Sua madre sobbalzò. Helen non ebbe nemmeno un fremito.

“…Ma non mi importa” completò lei, semplicemente.

In fondo, non era così drammatico vedere tutti quei volti piegati, forzati da un sorriso mai spontaneo. Chi l’aveva odiata nella sua vita precedente l’avrebbe guardata attraversare le strade della città e lei non avrebbe riconosciuto nessuno.

La tormentava il pensiero di aver lasciato qualche nemico alle spalle, che all’ombra di vicoli bui, fumava ancora di collera per lei.

Tutto il rancore, tutto il dolore di una vita intera era stato spazzato via su quella strada di cui non ricordava nulla, nemmeno come ci fosse arrivata e cosa l’avesse spinta ad andarci.

Tutte le lacrime della sua vecchia identità erano state asciugate per la prima volta su quel sudicio asfalto nero, tra il sangue e i suoi ricordi, mentre anche diceva addio a qualcuno di cui adesso non ricordava nemmeno il volto.

Ormai, nulla l’avrebbe riportata indietro.

A volte il richiamo della strada era forte, e avvertiva il pressante desiderio di ricordare cosa l’avesse portata davanti alla morte.

A volte non restava altro che la stessa, identica domanda di sempre.

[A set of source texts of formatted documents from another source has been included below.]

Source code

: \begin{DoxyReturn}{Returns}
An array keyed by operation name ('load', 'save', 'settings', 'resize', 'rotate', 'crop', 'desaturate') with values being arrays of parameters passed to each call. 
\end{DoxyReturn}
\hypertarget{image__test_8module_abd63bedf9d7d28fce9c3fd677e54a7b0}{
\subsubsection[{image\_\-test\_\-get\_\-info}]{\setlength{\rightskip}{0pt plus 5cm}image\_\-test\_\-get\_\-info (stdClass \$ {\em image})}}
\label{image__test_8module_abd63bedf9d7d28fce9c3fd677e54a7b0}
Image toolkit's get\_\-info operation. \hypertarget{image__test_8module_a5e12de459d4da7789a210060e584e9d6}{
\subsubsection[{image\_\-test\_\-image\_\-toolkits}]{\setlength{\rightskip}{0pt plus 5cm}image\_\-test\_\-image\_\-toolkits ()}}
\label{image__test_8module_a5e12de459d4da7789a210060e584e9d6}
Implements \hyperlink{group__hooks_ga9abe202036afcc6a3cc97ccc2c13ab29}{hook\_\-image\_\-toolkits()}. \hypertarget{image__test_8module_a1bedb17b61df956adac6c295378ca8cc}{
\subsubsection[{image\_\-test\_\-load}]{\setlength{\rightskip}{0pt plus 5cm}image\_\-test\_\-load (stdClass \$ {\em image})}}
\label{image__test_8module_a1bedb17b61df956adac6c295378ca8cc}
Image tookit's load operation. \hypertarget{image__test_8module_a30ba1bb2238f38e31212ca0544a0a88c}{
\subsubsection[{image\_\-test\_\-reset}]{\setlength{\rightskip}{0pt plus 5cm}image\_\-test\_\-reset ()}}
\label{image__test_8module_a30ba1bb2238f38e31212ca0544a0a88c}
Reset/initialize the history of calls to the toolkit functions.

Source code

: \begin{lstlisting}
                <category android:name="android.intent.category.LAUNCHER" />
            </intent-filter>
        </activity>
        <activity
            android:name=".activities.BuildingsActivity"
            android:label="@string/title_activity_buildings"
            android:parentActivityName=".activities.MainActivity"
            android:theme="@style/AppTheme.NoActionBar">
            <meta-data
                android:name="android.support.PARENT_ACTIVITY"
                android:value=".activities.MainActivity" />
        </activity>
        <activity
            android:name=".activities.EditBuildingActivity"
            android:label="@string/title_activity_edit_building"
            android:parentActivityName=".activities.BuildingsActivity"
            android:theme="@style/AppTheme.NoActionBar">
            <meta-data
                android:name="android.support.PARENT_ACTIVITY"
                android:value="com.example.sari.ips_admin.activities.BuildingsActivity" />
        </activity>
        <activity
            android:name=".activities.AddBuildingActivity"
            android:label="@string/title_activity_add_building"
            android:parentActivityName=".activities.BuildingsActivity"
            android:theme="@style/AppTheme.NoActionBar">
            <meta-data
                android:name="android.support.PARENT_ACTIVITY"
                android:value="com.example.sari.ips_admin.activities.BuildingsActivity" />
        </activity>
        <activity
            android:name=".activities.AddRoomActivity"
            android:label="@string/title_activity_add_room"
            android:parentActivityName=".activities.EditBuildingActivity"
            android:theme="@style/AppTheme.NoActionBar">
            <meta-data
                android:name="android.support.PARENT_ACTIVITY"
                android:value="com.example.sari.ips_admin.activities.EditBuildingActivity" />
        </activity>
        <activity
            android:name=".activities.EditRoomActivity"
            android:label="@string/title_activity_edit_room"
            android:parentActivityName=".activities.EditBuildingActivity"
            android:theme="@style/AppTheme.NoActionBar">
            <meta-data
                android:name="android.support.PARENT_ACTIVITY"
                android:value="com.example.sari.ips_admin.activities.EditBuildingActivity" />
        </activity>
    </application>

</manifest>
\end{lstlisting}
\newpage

Valeva di più vivere una vita che non era la sua, o morire per un destino che non le apparteneva più?

Ritornava la voce di sua madre che la scuoteva nel suo letto, di nuovo in preda alla febbre, e sempre le stesse parole.

È una fortuna che sia viva.

Incidente.

Auto.

Non ricorda.

Ricrollava inerme nel sonno, sperando che al suo risveglio l’incubo fosse finito.

Non poteva fare a meno di sognare volti che non conosceva, verosimili, e forse mai esistiti.

Con un po’ di dolcezza e di affetto si accarezzava i lunghi capelli, gli stessi che aveva la ragazza nella foto che giaceva abbandonata sul comodino.

Era il viso ad essere diverso.

E non avrebbe saputo dire in cosa, esattamente.

Usciva di casa e guardava tutti, frequentava posti pubblici, stava tra le persone. Aspettava che qualcuno si avvicinasse al suo tavolo fuori il bar e si presentasse, ricordandole i tempi andati che lei non avrebbe potuto ricordare.

Un amico, un conoscente. Chiunque.

Non venne nessuno.

Sembrava non essere nemmeno parte del mondo. Almeno non di quello.

La verità sopraggiunse cruda e fredda come una folata di vento.

Non era semplicemente lei a non conoscere quella città. Era quella città a non conoscere lei. Come se fino a quel momento non avesse vissuto lì, ma altrove. In un sogno; un sogno di quelli che svaniscono al risveglio.

In fondo, era esattamente come aveva immaginato all’inizio.

La vera Helen era morta. E forse non su quella strada.

Lei non era che un rappezzamento in cui cercavano di istillare ricordi di una vita che non aveva mai vissuto.